Resensi - 'The Comfort Zone' anjuran agar tak meninggalkan zona nyaman

id The comfort zone,Zona nyaman,kristen butler,best seller,aruna books

Resensi - 'The Comfort Zone' anjuran agar tak meninggalkan zona nyaman

Buku The Comfort Zone Emang Boleh Senyaman Ini? karya Kristen Butler telah terjual lebih dari 100.000 eksemplar dan diterjemahkan dalam 10 bahasa. (ANTARA/Hanni Sofia)

Jakarta (ANTARA) - Ketika banyak orang percaya bahwa untuk maju harus keluar dari zona nyaman, Kristen Butler justru hadir dengan pesan yang kontradiktif sekaligus menyegarkan yakni “Masuklah ke zona nyamanmu. Nikmati. Rayakan.”

“Jangan tinggalkan zona nyaman karena zona nyaman itu enak,” demikian prinsipnya.

Pemikirannya itu dituangkan dalam buku berjudul The Comfort Zone, terbit pada 2023, dan diterjemahkan dalam bahasa Indonesia dengan judul 'Emang Boleh Senyaman Ini?' diterbitkan oleh Penerbit Aruna Books pada Juni 2024.

Pemikiran yang berbeda dengan kebanyakan orang itu seketika membawa buku ini menjadi international best seller sekaligus menempatkan buku ini sebagai salah satu buku yang paling banyak diterjemahkan ke dalam berbagai bahasa, hingga saat ini tercatat telah alih ke dalam 10 bahasa.

Buku setebal 374 halaman ini memang membawa perspektif baru tentang kenyamanan yang sering dipandang sebelah mata oleh mereka yang mendewakan tantangan. Pantas jika sampai saat ini telah terjual lebih dari 100.000 eksemplar.
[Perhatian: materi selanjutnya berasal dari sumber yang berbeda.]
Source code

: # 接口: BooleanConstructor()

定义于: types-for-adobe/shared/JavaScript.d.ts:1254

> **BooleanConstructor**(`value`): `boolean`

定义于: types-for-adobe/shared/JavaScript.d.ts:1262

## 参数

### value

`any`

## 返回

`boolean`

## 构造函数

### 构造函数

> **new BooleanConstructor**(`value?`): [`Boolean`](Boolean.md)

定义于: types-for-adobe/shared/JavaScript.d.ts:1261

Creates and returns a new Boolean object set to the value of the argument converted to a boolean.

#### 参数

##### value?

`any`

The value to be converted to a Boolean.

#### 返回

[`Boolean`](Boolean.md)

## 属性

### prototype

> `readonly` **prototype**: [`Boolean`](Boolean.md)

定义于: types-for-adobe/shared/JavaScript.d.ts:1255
Judul buku ini saja sudah menggoda. Alih-alih berlagak serius seperti motivator kebanyakan, Butler justru menggoda pembaca untuk mempertanyakan ulang anggapan klise bahwa "zona nyaman adalah musuh."

Dengan gaya bahasa santai yang penuh kehangatan, Butler seakan berbicara langsung kepada pembacanya, seperti seorang teman yang dengan lembut menyadarkan bahwa tidak ada salahnya merasa nyaman.

Bahkan, dari kenyamanan itulah seseorang sebenarnya bisa tumbuh tanpa stres yang bisa menggerogoti tubuh dan jiwa.

Kristen Butler, yang dikenal sebagai pendiri Power of Positivity dan penulis buku laris 3 Minute Positivity Journal, tidak sekadar menawarkan teori hampa. Ia membawa kisah hidupnya sebagai bukti.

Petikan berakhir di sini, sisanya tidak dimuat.